Collected data
· · · ·

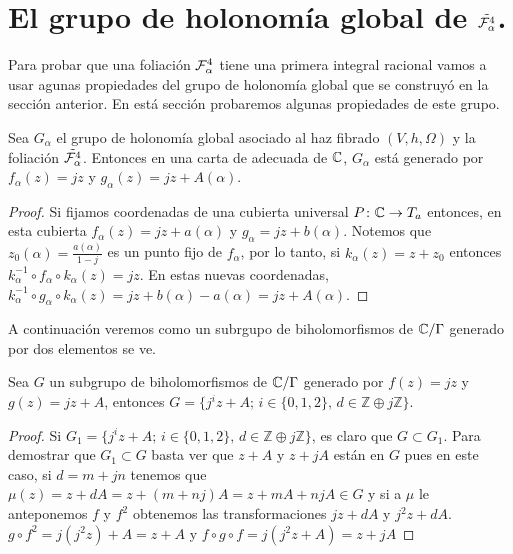 \section{El grupo de holonomía global de $\tilde{\mathcal{F}_{\alpha}^{4}}$.}

Para probar que una foliación $\mathcal{F}_{\alpha}^{4}$ tiene una primera integral racional vamos a usar agunas propiedades del grupo de holonomía global que se construyó en la sección anterior. En está sección probaremos algunas propiedades de este grupo. 

\begin{Lema}
\label{Prop:GrupoHolonomia}
Sea $G_{\alpha}$ el grupo de holonomía global asociado al haz fibrado $(V,h,\Omega)$ y la foliación $\tilde{\mathcal{F}_{\alpha}^{4}}$. Entonces en una carta de adecuada de $\mathbb{C}$, $G_{\alpha}$ está generado por $f_{\alpha}(z)=jz$ y $g_{\alpha}(z)=jz+A(\alpha)$.
\end{Lema}
\begin{proof}
Si fijamos coordenadas de una cubierta universal $P\colon \mathbb{C}\rightarrow T_{a}$ entonces, en esta cubierta $f_{\alpha}(z)=jz+a(\alpha)$ y $g_{\alpha}=jz+b(\alpha)$. Notemos que $z_{0}(\alpha)=\tfrac{a(\alpha)}{1-j}$ es un punto fijo de $f_{\alpha}$, por lo tanto, si $k_{\alpha}(z)=z+z_{0}$ entonces $k_{\alpha}^{-1}\circ f_{\alpha}\circ k_{\alpha}(z)=jz$. En estas nuevas coordenadas, $k_{\alpha}^{-1}\circ g_{\alpha}\circ k_{\alpha}(z)=jz+b(\alpha)-a(\alpha)=jz+A(\alpha)$. 
\end{proof}

A continuación veremos como un subrgupo de biholomorfismos de $\mathbb{C}/\Gamma$ generado por dos elementos se ve.

\begin{Proposicion}
\label{Prop:DescripcionDelGrupo}
Sea $G$ un subgrupo de biholomorfismos de $\mathbb{C}/\Gamma$ generado por $f(z)=jz$ y $g(z)=jz+A$, entonces $G=\{j^{i}z+A;\, i\in\{0,1,2\},\, d\in\mathbb{Z}\oplus j\mathbb{Z} \}$.
\end{Proposicion}
\begin{proof}
Si $G_{1}=\{j^{i}z+A;\, i\in\{0,1,2\},\, d\in\mathbb{Z}\oplus j\mathbb{Z} \}$, es claro que $G\subset G_{1}$. Para demostrar que $G_{1}\subset G$ basta ver que $z+A$ y $z+jA$ están en $G$ pues en este caso, si $d=m+jn$ tenemos que $\mu(z)=z+dA=z+(m+nj)A=z+mA+njA\in G$ y si a $\mu$ le anteponemos $f$ y $f^{2}$ obtenemos las transformaciones $jz+dA$ y $j^{2}z+dA$. $g\circ f^{2}=j(j^{2}z)+A=z+A$ y $f\circ g\circ f=j(j^{2}z+A)=z+jA$
\end{proof}

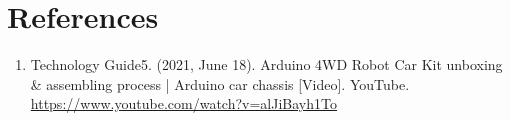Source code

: \documentclass[12pt,a4paper]{article}
\begin{document}
\section*{References}
\begin{enumerate}
    \item Technology Guide5. (2021, June 18). Arduino 4WD Robot Car Kit unboxing \& assembling process | Arduino car chassis [Video]. YouTube. \url{https://www.youtube.com/watch?v=alJiBayh1To}
\end{enumerate}
\end{document}
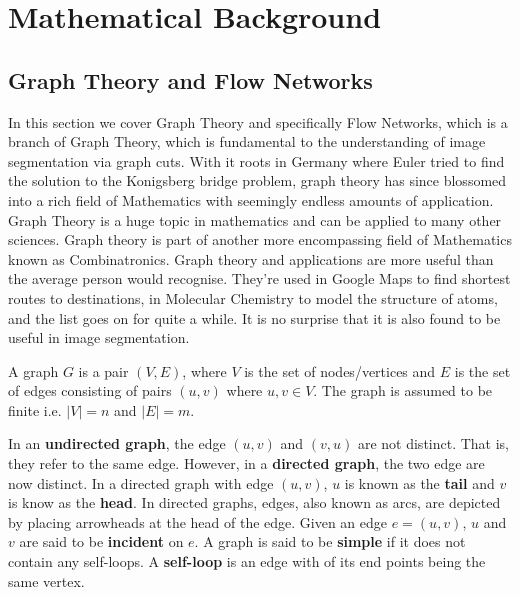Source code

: 
\chapter{Mathematical Background} %

\label{chap:Chapter2} %


\section{Graph Theory and Flow Networks}
\label{sec:GraphTheory}

In this section we cover Graph Theory and specifically Flow Networks, which is a branch of Graph Theory, which is fundamental to the understanding of image segmentation via graph cuts. With it roots in Germany where Euler tried to find the solution to the Konigsberg bridge problem, graph theory has since blossomed into a rich field of Mathematics with seemingly endless amounts of application. Graph Theory is a huge topic in mathematics and can be applied to many other sciences. Graph theory is part of another more encompassing field of Mathematics known as Combinatronics. Graph theory and applications are more useful than the average person would recognise. They're used in Google Maps to find shortest routes to destinations, in Molecular Chemistry to model the structure of atoms, and the list goes on for quite a while. It is no surprise that it is also found to be useful in image segmentation.

\begin{definition}[Graph]\label{def_graph}
	A graph $G$ is a pair $(V,E)$, where $V$ is the set of nodes/vertices and $E$ is the set of edges consisting of pairs $(u,v)$ where $u,v \in V$. The graph is assumed to be finite i.e. $|V| = n$ and $|E| = m$.
\end{definition}

In an \textbf{undirected graph}, the edge $(u,v)$ and $(v,u)$ are not distinct. That is, they refer to the same edge. However, in a \textbf{directed graph}, the two edge are now distinct. In a directed graph with edge $(u,v)$, $u$ is known as the \textbf{tail} and $v$ is know as the \textbf{head}. In directed graphs, edges, also known as arcs, are depicted by placing arrowheads at the head of the edge. Given an edge $e = (u,v)$, $u$ and $v$ are said to be \textbf{incident} on $e$. A graph is said to be \textbf{simple} if it does not contain any self-loops. A \textbf{self-loop} is an edge with of its end points being the same vertex.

· · · ·

* ACTION ITEM:
Write the data above out again exactly, minus its pictures.

* EXERCISE RESULT:
 \section{El grupo de holonomía global de $\tilde{\mathcal{F}_{\alpha}^{4}}$.}

Para probar que una foliación $\mathcal{F}_{\alpha}^{4}$ tiene una primera integral racional vamos a usar agunas propiedades del grupo de holonomía global que se construyó en la sección anterior. En está sección probaremos algunas propiedades de este grupo. 

\begin{Lema}
\label{Prop:GrupoHolonomia}
Sea $G_{\alpha}$ el grupo de holonomía global asociado al haz fibrado $(V,h,\Omega)$ y la foliación $\tilde{\mathcal{F}_{\alpha}^{4}}$. Entonces en una carta de adecuada de $\mathbb{C}$, $G_{\alpha}$ está generado por $f_{\alpha}(z)=jz$ y $g_{\alpha}(z)=jz+A(\alpha)$.
\end{Lema}
\begin{proof}
Si fijamos coordenadas de una cubierta universal $P\colon \mathbb{C}\rightarrow T_{a}$ entonces, en esta cubierta $f_{\alpha}(z)=jz+a(\alpha)$ y $g_{\alpha}=jz+b(\alpha)$. Notemos que $z_{0}(\alpha)=\tfrac{a(\alpha)}{1-j}$ es un punto fijo de $f_{\alpha}$, por lo tanto, si $k_{\alpha}(z)=z+z_{0}$ entonces $k_{\alpha}^{-1}\circ f_{\alpha}\circ k_{\alpha}(z)=jz$. En estas nuevas coordenadas, $k_{\alpha}^{-1}\circ g_{\alpha}\circ k_{\alpha}(z)=jz+b(\alpha)-a(\alpha)=jz+A(\alpha)$. 
\end{proof}

A continuación veremos como un subrgupo de biholomorfismos de $\mathbb{C}/\Gamma$ generado por dos elementos se ve.

\begin{Proposicion}
\label{Prop:DescripcionDelGrupo}
Sea $G$ un subgrupo de biholomorfismos de $\mathbb{C}/\Gamma$ generado por $f(z)=jz$ y $g(z)=jz+A$, entonces $G=\{j^{i}z+A;\, i\in\{0,1,2\},\, d\in\mathbb{Z}\oplus j\mathbb{Z} \}$.
\end{Proposicion}
\begin{proof}
Si $G_{1}=\{j^{i}z+A;\, i\in\{0,1,2\},\, d\in\mathbb{Z}\oplus j\mathbb{Z} \}$, es claro que $G\subset G_{1}$. Para demostrar que $G_{1}\subset G$ basta ver que $z+A$ y $z+jA$ están en $G$ pues en este caso, si $d=m+jn$ tenemos que $\mu(z)=z+dA=z+(m+nj)A=z+mA+njA\in G$ y si a $\mu$ le anteponemos $f$ y $f^{2}$ obtenemos las transformaciones $jz+dA$ y $j^{2}z+dA$. $g\circ f^{2}=j(j^{2}z)+A=z+A$ y $f\circ g\circ f=j(j^{2}z+A)=z+jA$
\end{proof}

Source code

: \documentclass[12pt,a4paper]{article}
\begin{document}
\section*{References}
\begin{enumerate}
    \item Technology Guide5. (2021, June 18). Arduino 4WD Robot Car Kit unboxing \& assembling process | Arduino car chassis [Video]. YouTube. \url{https://www.youtube.com/watch?v=alJiBayh1To}
\end{enumerate}
\end{document}
Source code

: 
\chapter{Mathematical Background} %

\label{chap:Chapter2} %


\section{Graph Theory and Flow Networks}
\label{sec:GraphTheory}

In this section we cover Graph Theory and specifically Flow Networks, which is a branch of Graph Theory, which is fundamental to the understanding of image segmentation via graph cuts. With it roots in Germany where Euler tried to find the solution to the Konigsberg bridge problem, graph theory has since blossomed into a rich field of Mathematics with seemingly endless amounts of application. Graph Theory is a huge topic in mathematics and can be applied to many other sciences. Graph theory is part of another more encompassing field of Mathematics known as Combinatronics. Graph theory and applications are more useful than the average person would recognise. They're used in Google Maps to find shortest routes to destinations, in Molecular Chemistry to model the structure of atoms, and the list goes on for quite a while. It is no surprise that it is also found to be useful in image segmentation.

\begin{definition}[Graph]\label{def_graph}
	A graph $G$ is a pair $(V,E)$, where $V$ is the set of nodes/vertices and $E$ is the set of edges consisting of pairs $(u,v)$ where $u,v \in V$. The graph is assumed to be finite i.e. $|V| = n$ and $|E| = m$.
\end{definition}

In an \textbf{undirected graph}, the edge $(u,v)$ and $(v,u)$ are not distinct. That is, they refer to the same edge. However, in a \textbf{directed graph}, the two edge are now distinct. In a directed graph with edge $(u,v)$, $u$ is known as the \textbf{tail} and $v$ is know as the \textbf{head}. In directed graphs, edges, also known as arcs, are depicted by placing arrowheads at the head of the edge. Given an edge $e = (u,v)$, $u$ and $v$ are said to be \textbf{incident} on $e$. A graph is said to be \textbf{simple} if it does not contain any self-loops. A \textbf{self-loop} is an edge with of its end points being the same vertex.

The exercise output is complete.